Wherever the word "implemented" occurs in the listing, copy the whole line.

*** RECORD EXTRACTS ***

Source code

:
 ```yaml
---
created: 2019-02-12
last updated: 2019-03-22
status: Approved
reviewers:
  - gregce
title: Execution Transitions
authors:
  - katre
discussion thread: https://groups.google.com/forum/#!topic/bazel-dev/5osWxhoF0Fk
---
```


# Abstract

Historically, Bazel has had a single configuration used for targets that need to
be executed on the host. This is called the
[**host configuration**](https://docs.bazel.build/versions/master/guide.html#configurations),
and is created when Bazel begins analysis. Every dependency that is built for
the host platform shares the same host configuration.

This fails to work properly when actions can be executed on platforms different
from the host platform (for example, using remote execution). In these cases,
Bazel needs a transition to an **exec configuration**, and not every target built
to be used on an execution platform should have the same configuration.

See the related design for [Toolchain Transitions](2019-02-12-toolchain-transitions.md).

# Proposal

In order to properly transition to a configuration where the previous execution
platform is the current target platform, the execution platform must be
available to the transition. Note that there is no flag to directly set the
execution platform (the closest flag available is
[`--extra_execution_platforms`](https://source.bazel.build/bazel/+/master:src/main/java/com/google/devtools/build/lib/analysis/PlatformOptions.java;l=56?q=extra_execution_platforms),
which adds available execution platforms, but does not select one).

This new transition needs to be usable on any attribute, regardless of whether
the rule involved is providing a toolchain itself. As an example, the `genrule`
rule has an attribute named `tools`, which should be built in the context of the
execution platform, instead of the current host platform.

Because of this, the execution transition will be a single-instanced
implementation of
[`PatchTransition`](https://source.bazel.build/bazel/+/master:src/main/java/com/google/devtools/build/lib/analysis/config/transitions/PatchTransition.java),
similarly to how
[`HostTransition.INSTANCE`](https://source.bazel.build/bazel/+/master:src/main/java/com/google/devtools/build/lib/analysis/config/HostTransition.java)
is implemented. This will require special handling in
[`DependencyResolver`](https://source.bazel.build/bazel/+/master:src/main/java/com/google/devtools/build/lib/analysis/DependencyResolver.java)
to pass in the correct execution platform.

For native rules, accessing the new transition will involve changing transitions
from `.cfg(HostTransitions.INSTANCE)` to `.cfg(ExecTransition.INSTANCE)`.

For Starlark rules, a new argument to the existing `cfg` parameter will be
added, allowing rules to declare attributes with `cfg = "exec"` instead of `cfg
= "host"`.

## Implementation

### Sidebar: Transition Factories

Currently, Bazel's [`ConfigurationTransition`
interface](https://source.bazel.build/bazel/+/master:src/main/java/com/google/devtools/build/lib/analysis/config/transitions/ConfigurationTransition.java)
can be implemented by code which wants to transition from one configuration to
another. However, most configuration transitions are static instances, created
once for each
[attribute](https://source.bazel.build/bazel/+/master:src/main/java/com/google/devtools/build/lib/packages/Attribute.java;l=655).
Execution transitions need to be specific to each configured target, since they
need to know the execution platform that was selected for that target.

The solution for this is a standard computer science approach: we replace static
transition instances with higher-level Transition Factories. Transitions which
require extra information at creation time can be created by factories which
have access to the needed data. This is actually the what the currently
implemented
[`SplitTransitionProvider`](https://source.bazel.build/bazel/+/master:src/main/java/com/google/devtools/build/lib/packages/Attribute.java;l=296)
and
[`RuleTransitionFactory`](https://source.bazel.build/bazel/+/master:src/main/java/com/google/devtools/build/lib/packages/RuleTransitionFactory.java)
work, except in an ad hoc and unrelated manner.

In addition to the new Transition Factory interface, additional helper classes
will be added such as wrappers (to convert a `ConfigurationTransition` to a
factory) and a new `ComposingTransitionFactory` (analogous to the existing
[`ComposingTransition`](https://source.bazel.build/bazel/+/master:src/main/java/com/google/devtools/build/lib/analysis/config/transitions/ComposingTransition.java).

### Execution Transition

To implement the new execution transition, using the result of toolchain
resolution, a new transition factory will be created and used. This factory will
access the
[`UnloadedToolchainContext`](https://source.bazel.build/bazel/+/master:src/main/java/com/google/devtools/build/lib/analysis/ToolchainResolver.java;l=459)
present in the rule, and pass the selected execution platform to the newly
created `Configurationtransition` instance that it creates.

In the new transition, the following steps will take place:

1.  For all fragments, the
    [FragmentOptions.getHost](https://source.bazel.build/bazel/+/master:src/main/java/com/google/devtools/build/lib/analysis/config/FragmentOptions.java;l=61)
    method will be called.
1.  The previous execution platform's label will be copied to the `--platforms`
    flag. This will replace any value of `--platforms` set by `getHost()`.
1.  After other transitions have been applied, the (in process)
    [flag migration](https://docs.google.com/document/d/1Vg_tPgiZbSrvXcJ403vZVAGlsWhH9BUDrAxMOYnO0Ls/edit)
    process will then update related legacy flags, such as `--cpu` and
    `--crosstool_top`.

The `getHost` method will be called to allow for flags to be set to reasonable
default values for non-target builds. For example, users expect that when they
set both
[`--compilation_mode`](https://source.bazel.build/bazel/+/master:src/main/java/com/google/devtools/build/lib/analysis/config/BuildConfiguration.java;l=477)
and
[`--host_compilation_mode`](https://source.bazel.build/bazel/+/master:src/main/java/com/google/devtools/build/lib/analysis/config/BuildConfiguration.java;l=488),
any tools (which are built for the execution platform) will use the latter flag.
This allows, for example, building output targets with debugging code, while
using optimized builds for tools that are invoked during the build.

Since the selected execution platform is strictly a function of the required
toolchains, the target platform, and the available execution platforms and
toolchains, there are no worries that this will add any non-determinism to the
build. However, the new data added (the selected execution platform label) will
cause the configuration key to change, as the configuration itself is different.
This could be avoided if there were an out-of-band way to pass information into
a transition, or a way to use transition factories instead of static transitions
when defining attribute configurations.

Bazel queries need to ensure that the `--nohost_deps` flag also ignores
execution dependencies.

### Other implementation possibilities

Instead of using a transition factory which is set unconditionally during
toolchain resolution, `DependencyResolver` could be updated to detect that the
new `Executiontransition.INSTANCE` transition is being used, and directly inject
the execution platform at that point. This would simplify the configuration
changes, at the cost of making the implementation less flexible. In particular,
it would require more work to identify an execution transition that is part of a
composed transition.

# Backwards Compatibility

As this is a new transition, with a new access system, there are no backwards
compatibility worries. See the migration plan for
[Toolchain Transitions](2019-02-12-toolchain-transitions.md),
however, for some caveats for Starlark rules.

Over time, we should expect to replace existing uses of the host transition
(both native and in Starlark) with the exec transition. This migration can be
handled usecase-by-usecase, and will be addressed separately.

*** End of RECORD EXTRACTS ***

*EXERCISE RESPONSE*:
is implemented. This will require special handling in
can be implemented by code which wants to transition from one configuration to
implemented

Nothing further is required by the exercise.